Rapporti con la liquidazione coatta amministrativa

Una possibile connessione fra le due procedure potrebbe aversi quando non si è in presenza di un'impresa soggetta in via esclusiva alla procedura di liquidazione coatta amministrativa.

La dichiarazione dello stato di insolvenza è presente in ambedue le procedure, ma l'accertamento dell'insolvenza in tema di amministrazione straordinaria è più complesso dovendo involgere anche i requisiti di cui all'art. 2.

Non si tratta, quindi, di modelli fungibili.

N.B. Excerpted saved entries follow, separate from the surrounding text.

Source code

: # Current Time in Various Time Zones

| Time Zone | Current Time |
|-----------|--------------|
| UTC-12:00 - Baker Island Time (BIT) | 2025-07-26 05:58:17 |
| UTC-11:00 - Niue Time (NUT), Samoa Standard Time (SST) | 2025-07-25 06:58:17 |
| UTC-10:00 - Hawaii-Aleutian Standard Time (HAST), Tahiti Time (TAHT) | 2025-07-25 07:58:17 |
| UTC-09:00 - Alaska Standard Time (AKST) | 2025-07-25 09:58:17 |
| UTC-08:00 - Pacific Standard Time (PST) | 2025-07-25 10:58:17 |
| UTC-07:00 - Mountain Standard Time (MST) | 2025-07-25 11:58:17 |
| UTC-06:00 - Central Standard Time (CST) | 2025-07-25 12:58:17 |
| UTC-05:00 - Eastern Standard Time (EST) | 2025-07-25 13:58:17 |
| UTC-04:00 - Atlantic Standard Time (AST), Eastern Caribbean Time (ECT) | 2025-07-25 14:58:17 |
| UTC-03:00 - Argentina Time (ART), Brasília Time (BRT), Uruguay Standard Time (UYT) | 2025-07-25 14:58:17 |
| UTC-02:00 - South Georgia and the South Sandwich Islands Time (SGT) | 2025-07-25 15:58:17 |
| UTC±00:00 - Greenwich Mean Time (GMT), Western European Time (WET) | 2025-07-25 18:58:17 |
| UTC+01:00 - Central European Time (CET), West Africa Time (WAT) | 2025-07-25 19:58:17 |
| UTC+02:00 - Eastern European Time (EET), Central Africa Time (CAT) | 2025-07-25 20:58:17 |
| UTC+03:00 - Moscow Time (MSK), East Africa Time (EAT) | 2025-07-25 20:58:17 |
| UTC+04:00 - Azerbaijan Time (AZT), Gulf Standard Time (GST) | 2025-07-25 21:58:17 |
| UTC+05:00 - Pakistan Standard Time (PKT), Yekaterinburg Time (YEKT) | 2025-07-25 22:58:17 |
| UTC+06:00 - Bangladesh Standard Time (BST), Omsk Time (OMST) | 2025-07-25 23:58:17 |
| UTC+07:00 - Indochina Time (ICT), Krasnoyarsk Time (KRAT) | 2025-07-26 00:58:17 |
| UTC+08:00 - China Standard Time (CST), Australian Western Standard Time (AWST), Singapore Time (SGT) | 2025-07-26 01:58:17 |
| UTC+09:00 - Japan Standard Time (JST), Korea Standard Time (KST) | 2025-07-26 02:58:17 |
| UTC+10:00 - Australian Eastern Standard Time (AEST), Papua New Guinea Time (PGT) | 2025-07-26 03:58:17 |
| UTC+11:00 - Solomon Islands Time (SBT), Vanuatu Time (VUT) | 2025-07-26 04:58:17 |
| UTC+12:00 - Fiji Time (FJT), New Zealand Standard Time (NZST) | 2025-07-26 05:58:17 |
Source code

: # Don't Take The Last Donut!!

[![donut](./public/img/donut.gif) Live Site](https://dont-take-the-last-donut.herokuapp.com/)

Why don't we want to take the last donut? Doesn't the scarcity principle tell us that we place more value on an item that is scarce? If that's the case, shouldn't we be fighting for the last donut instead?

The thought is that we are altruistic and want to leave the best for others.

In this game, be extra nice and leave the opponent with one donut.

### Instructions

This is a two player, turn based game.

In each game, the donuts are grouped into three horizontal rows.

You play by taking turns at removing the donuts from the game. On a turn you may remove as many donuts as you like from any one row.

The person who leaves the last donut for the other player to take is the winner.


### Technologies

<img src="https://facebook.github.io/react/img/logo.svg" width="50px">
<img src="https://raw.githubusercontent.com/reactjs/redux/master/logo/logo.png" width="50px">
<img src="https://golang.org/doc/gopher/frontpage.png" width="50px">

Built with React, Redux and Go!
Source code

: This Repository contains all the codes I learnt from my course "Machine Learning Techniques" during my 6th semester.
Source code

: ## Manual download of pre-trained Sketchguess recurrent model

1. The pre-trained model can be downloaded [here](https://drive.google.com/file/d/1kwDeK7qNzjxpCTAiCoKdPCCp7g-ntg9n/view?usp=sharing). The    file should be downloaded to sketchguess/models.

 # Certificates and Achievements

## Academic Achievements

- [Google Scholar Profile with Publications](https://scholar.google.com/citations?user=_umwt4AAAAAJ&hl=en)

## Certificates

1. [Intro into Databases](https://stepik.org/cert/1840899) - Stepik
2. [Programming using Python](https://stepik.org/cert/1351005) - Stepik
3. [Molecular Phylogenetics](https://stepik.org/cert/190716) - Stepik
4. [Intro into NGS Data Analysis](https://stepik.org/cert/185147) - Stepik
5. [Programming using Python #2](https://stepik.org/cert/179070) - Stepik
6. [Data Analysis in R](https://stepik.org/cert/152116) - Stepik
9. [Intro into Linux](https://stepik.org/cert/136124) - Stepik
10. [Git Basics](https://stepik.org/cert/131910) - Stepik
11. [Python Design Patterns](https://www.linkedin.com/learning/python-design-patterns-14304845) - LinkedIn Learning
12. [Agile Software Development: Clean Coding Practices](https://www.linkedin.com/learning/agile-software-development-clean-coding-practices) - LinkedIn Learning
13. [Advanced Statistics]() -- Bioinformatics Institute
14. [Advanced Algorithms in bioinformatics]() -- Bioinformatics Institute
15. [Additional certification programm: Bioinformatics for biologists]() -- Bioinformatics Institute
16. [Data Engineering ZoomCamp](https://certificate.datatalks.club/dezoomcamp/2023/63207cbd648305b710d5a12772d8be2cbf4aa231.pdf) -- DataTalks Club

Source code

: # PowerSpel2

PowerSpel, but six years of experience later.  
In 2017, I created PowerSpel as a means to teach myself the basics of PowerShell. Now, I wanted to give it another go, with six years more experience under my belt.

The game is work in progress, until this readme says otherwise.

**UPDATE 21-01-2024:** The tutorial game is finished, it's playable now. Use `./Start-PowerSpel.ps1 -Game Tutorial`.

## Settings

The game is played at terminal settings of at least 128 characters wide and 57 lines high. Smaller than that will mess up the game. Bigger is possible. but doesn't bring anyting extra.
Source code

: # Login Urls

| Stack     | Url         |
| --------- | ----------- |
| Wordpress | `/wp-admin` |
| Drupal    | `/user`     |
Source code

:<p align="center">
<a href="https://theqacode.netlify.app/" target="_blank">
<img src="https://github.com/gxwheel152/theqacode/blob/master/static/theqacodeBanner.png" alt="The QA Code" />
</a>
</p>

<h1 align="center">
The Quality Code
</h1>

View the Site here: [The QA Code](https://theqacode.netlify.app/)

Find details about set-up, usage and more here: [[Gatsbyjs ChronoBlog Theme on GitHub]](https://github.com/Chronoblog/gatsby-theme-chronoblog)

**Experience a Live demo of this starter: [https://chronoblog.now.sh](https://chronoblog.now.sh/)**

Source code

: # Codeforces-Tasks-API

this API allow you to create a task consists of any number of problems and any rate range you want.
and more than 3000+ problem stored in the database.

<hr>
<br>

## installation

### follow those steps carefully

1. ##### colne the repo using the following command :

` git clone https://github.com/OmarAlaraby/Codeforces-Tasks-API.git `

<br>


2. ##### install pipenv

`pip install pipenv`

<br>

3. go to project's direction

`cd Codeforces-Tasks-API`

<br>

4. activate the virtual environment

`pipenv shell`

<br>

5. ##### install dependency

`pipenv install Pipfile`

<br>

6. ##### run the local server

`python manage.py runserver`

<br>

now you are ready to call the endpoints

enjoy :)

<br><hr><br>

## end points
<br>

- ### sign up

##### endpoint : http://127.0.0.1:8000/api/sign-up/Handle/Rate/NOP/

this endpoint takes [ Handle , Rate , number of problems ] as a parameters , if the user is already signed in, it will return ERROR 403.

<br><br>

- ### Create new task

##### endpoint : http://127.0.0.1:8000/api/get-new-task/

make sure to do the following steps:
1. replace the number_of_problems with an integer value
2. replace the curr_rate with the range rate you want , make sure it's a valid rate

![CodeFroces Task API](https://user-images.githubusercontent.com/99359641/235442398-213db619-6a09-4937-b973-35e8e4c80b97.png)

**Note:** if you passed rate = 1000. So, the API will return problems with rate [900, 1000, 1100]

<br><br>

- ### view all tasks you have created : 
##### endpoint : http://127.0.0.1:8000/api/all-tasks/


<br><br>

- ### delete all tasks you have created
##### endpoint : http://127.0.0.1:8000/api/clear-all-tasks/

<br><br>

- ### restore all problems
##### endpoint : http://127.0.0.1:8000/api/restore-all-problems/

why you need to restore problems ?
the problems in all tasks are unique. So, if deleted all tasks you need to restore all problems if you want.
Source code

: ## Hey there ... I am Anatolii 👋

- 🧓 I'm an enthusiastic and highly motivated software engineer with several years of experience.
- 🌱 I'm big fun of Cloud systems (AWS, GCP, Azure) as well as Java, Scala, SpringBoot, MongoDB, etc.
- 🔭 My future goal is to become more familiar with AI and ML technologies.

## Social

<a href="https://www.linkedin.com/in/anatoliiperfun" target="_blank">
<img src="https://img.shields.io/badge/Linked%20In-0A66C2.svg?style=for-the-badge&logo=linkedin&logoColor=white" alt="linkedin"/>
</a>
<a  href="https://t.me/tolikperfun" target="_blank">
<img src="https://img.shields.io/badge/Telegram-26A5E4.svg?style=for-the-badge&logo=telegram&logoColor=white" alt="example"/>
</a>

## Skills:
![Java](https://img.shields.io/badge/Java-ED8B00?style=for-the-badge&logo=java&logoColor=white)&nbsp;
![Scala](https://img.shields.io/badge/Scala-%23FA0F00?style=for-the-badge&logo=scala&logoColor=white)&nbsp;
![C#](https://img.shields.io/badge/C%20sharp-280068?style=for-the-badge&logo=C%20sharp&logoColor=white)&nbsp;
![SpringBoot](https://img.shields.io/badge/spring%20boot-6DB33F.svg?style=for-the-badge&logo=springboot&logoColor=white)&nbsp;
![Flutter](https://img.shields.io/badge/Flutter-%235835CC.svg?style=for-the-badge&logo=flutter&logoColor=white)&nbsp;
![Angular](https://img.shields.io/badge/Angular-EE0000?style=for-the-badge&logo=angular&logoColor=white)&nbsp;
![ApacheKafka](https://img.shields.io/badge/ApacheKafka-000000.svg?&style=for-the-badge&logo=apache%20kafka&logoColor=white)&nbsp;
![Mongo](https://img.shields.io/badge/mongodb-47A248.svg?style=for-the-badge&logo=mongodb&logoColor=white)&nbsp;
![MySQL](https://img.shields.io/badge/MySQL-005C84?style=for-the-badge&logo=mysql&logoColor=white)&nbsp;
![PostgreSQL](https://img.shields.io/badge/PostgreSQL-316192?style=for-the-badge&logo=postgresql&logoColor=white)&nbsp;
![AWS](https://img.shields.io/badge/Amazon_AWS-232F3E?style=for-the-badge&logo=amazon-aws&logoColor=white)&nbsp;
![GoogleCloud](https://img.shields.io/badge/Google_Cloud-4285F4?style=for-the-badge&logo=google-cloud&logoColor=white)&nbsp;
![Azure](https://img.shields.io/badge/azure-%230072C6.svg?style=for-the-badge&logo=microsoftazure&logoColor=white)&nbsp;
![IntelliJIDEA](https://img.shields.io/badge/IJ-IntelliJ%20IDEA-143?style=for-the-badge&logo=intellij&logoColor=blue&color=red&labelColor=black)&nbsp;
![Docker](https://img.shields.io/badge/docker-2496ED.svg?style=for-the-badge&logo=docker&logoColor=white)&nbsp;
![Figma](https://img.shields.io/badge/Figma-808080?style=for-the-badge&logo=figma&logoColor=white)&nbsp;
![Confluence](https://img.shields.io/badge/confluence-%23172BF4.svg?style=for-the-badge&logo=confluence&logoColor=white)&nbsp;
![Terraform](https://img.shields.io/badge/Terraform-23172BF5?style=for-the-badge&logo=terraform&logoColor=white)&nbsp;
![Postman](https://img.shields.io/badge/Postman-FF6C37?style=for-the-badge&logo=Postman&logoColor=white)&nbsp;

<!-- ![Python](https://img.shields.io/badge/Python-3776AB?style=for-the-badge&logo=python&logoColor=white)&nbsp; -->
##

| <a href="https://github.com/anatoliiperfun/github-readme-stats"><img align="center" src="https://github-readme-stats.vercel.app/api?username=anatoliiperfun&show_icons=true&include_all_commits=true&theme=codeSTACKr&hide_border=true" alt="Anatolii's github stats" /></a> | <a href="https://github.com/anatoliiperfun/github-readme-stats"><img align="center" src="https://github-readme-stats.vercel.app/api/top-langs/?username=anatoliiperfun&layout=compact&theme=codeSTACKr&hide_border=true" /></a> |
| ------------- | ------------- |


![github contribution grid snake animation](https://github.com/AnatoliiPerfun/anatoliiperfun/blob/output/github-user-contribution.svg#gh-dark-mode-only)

Una parte della dottrina è orientata nel senso di ritenere revocabile la dichiarazione dello stato di insolvenza ai fini della liquidazione coatta amministrativa per poi addivenire all'amministrazione straordinaria, non essendo percorribile la strada della conversione per analogia (Castiello D'Antonio, 85); diversamente, nell'ipotesi inversa, reputa non necessario compiere alcun atto, potendo l'amministrazione straordinaria, nella mancanza dei presupposti di legge, dirigersi verso la procedura liquidatoria fallimentare.

Secondo altra dottrina l'amministrazione straordinaria è sempre prevalente rispetto a qualsiasi forma di liquidazione dell'impresa, avendo finalità dirette alla conservazione dell'impresa (Lo Cascio, 63).